|Publication number||US6126709 A|
|Application number||US 08/886,042|
|Publication date||Oct 3, 2000|
|Filing date||Jun 30, 1997|
|Priority date||Jul 19, 1996|
|Also published as||CA2210278A1, CA2210278C, CN1091159C, CN1177018A, DE69707584D1, DE69707584T2, EP0819777A1, EP0819777B1, US6423112, US6692690, US20020148326|
|Publication number||08886042, 886042, US 6126709 A, US 6126709A, US-A-6126709, US6126709 A, US6126709A|
|Inventors||Jan Åkerman, Thomas Ericson|
|Export Citation||BiBTeX, EndNote, RefMan|
|Patent Citations (4), Referenced by (16), Classifications (13), Legal Events (7)|
|External Links: USPTO, USPTO Assignment, Espacenet|
The present invention relates to a cemented carbide body useful in applications where extreme cyclic loads and friction forces occur, creating high temperatures and rapid thermomechanical fatigue.
Continuous excavation methods for cutting of soft rock, minerals and roads, such as roadheading, continuous mining, road and concrete planing and trenching, are operations where the cemented carbide tipped tools at one moment are in engagement with the rock or ground and in the next second rotating in the air, often cooled by water. This causes a lot of thermal fatigue stresses as well as mechanical stresses, leading to microchipping and fracturing of the cemented carbide surface, often in combination with rapid high temperature abrasive sliding wear of the tip.
Pressure increases from 0 to 10 tons and temperature increases from room temperature up to 800° C. or 1000° C. in 1/10th of a second are generated at the contact zone between rock and cemented carbide tool tip when the tool enters the rock. This is not unusual today when stronger machines are used at higher cutting speeds in combination with harder and harder minerals, coal or ground to cut. Also, in those percussive or rotary rock drilling applications where extreme heat is being generated, like when drilling in iron ore (magnetite), rapid formation of thermal cracks, so-called "snake skin", occurs.

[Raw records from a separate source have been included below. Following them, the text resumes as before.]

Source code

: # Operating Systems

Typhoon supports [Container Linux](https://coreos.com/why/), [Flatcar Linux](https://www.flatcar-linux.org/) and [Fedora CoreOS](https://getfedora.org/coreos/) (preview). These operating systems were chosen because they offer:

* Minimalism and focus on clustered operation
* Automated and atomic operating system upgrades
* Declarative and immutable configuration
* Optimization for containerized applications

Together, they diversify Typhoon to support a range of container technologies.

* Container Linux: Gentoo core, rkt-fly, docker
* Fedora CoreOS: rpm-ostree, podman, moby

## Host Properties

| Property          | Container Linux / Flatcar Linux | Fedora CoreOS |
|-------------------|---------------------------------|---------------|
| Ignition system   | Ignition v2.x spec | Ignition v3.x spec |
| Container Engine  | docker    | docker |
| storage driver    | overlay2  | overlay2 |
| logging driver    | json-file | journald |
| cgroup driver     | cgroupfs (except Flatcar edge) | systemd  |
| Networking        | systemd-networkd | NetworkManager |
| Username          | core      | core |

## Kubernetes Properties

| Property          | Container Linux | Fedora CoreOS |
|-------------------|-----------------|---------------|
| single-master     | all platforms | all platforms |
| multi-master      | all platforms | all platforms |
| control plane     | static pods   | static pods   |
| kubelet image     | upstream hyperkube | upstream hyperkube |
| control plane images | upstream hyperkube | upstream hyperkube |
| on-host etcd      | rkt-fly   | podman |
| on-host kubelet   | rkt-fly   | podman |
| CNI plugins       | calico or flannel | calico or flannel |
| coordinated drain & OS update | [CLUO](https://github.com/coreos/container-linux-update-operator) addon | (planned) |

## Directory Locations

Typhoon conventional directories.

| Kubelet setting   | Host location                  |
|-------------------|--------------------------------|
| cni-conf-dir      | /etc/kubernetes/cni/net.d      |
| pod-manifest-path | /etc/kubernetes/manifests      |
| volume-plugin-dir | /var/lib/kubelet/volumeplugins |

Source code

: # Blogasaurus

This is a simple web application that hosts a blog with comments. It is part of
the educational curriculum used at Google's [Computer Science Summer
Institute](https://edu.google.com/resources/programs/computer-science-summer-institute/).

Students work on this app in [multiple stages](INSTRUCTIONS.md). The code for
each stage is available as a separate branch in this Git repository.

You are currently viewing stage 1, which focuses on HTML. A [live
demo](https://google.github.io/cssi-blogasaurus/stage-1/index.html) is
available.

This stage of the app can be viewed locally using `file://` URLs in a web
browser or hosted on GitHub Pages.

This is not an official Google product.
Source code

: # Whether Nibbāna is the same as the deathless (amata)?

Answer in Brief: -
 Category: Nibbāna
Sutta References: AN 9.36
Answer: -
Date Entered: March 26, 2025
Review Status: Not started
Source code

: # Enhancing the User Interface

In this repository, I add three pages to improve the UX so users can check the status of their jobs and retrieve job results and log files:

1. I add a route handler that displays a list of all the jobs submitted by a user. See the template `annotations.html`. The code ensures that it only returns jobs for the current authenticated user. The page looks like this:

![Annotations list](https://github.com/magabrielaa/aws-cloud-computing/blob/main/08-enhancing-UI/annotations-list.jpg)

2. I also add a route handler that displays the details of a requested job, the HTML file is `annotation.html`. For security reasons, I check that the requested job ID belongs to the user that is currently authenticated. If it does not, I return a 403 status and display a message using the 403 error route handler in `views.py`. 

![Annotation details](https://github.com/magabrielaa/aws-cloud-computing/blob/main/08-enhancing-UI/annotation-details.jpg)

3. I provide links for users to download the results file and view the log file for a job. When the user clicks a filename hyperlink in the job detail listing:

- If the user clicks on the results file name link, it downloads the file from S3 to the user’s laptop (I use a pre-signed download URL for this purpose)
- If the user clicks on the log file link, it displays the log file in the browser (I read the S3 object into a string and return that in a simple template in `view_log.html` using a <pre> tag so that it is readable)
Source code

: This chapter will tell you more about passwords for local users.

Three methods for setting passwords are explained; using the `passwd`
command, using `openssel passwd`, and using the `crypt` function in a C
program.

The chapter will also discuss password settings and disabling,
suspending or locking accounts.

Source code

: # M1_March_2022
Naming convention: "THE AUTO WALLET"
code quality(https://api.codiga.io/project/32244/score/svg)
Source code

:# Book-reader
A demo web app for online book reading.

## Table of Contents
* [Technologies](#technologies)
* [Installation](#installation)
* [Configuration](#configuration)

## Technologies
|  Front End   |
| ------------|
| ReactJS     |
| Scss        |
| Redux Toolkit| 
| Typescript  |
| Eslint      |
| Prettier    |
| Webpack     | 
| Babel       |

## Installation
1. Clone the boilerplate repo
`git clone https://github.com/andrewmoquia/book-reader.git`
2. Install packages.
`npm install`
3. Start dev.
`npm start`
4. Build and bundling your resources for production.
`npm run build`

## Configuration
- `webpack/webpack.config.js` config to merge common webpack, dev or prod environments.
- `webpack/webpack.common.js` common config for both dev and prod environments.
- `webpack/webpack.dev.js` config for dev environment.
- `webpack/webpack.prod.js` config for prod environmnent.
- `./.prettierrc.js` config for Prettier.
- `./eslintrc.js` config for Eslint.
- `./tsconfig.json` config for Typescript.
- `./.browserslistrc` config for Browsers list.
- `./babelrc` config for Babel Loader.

The properties which are absolutely essential to improve and optimize in the cutting material, i.e., the cemented carbide are:
thermal conductivity--the materials' ability to lead away or conduct heat, which must be as high as possible;
thermal expansion coefficient--the linear expansion of the material when heating should be low to assure minimum thermal crack growth rate;
hardness at elevated temperatures must be high to ensure a good wear resistance at high temperatures;
transverse rupture strength (TRS) must be high; and
fracture toughness--the ability of a material to resist catastrophic fracturing from small cracks present in the structure must be high.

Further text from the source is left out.